HUMAN IMPERFECTION, MORAL JUDGEMENTS, & SOCIAL POLICY:  HUMAN LIMITATIONS THAT MUST BE KEPT IN MIND WHEN MAKING MORAL JUDGEMENTS & ADVOCATING SOCIAL POLICY -- WHAT HUMANS CAN DO TO MAKE THIS A BETTER WORLD:  TRY TO MAKE BETTER RULES & SEE THAT EVERYBODY PLAYS BY THOSE RULES -- WHAT IS NOT WITHIN THE REALM OF HUMAN INTELLECTUAL & MORAL POWER:  DECIDING DIRECTLY WHO DESERVES TO WIN OR LOSE, WHO DESERVES MORE INCOME & WHO DESERVES LESS, WHAT GROUPS SHOULD BE "REPRESENTED" WHERE & IN WHAT PROPORTIONS -- WITHIN THE SCOPE OF HUMAN ABILITY:  JUDGING WHO HAS PRODUCED RESULTS, ACCORDING TO THE ESTABLISHED RULES & CRITERIA -- BEYOND THE SCOPE OF HUMAN ABILITY:  DETERMINING WHICH INDIVIDUAL HUMAN BEING HAS MORE PERSONAL MERIT THAN THE OTHERS
FULL STORY:   There are so many substitutes used in our society -- substitutes for eggs, substitutes for wood, substitutes for diamonds -- that perhaps we should not be too surprised to find substitutes for morality as well. One of the most widespread substitutes for morality, especially among intellectuals, is sanctimoniousness.

How do you tell morality from sanctimoniousness? For one thing, morality is hard and sanctimoniousness is easy. Anyone who has succumbed to temptation, and then felt deeply ashamed long afterwards, knows how hard morality can be.

Sanctimoniousness is easy. There are editorial writers who are sanctimonious every day of the week, without any visible sign of fatigue. As far as they are concerned, those who disagree with them are not merely in error, but in sin. Morality means being hard on yourself. Sanctimoniousness means being easy on yourself -- and hard on others.

There are organizations whose very names proclaim the self-congratulation of the sanctimonious, the joy of being one-up on those with different opinions. For example, there is an environmentalist organization calling itself "Friends of the Earth," as if people who disagree with its opinions are enemies of the earth.

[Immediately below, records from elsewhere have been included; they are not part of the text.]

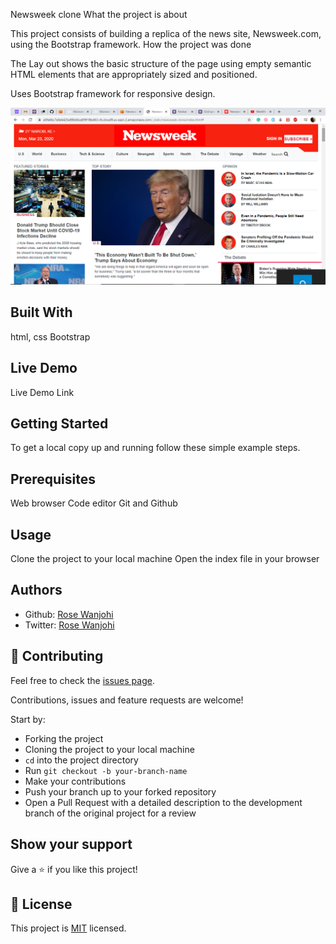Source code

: Newsweek clone
What the project is about

This project consists of building a replica of the news site, Newsweek.com, using the Bootstrap framework.
How the project was done

The Lay out shows the basic structure of the page using empty semantic HTML elements that are appropriately sized and positioned.

Uses Bootstrap framework for responsive design.

![screenshot](images/screenshot.png)

## Built With
html, css
Bootstrap

## Live Demo
Live Demo Link

## Getting Started
To get a local copy up and running follow these simple example steps.

## Prerequisites
Web browser
Code editor
Git and Github

## Usage
Clone the project to your local machine
Open the index file in your browser

## Authors

- Github: [Rose Wanjohi](https://github.com/blackpintz)
- Twitter: [Rose Wanjohi](https://twitter.com/blackpintz)

## 🤝 Contributing
Feel free to check the [issues page](https://github.com/blackpintz/newsweek-clone/issues).

Contributions, issues and feature requests are welcome!

Start by:

* Forking the project
* Cloning the project to your local machine
* `cd` into the project directory
* Run `git checkout -b your-branch-name`
* Make your contributions
* Push your branch up to your forked repository
* Open a Pull Request with a detailed description to the development branch of the original project for a review

## Show your support

Give a ⭐️ if you like this project!

## 📝 License

This project is [MIT](lic.url) licensed.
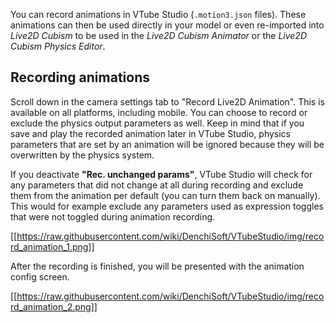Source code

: You can record animations in VTube Studio (`.motion3.json` files). These animations can then be used directly in your model or even re-imported into _Live2D Cubism_ to be used in the _Live2D Cubism Animator_ or the _Live2D Cubism Physics Editor_.

## Recording animations

Scroll down in the camera settings tab to "Record Live2D Animation". This is available on all platforms, including mobile. You can choose to record or exclude the physics output parameters as well. Keep in mind that if you save and play the recorded animation later in VTube Studio, physics parameters that are set by an animation will be ignored because they will be overwritten by the physics system.

If you deactivate **"Rec. unchanged params"**, VTube Studio will check for any parameters that did not change at all during recording and exclude them from the animation per default (you can turn them back on manually). This would for example exclude any parameters used as expression toggles that were not toggled during animation recording.

[[https://raw.githubusercontent.com/wiki/DenchiSoft/VTubeStudio/img/record_animation_1.png]]

After the recording is finished, you will be presented with the animation config screen.

[[https://raw.githubusercontent.com/wiki/DenchiSoft/VTubeStudio/img/record_animation_2.png]]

There is another organization calling itself "The Union of Concerned Scientists," as if other scientists with different opinions were calloused and insensitive. There are groups who favor disarmament and call themselves the "Peace" movement, as if those who favor a policy of deterence instead just don't care about the dangers and horrors of war.

Long ago, Hamlet said, "Lay not that flattering unction to your soul." But laying flattering unction to one's soul has become a way of life. A whole industry has grown up around it, featuring all sorts of movements, symbols, rallies, and bumper stickers.

Morality isn't nearly as much fun. Anyone who looks back over his own life and honestly faces his own mistakes and shortcomings is likely to find the experience humbling, if not humiliating. At the very least, such a sober trip down memory lane is likely to suggest that human beings in general -- and he in particular -- have serious limitations that must be kept in mind when making moral judgements or in advocating social policy.

Given our limitations, what can we do to make this a better world -- and what can we not do? One thing we can do is to try to make better rules -- in the law and in schools, for example -- and to see that everybody plays by those rules. What we cannot do, that is, what is not within our intellectual or moral power, is to decide directly who deserves to win or lose, who deserves more income and who deserves less, what groups should be "represented" where and in what proportions.

We can judge who has produced results, according to the established rules and criteria, but we cannot determine which of our fellow human beings has more personal merit. Schools have too often forgotten that limitation, and have graded students not on the quality of their work, but on whether they were working up to their ability -- as the teachers imagined their ability. Little Billy might make 90% on a math test while little Johnny made 50%, but both might receive the same grade if the teacher imagined that both scores represented their real ability. But, trying to reward them for personal effort, rather than their actual results, meant an utter absence of standards, contributing to the decline of American education -- all as a result of trying to do what was beyond any person's power to do.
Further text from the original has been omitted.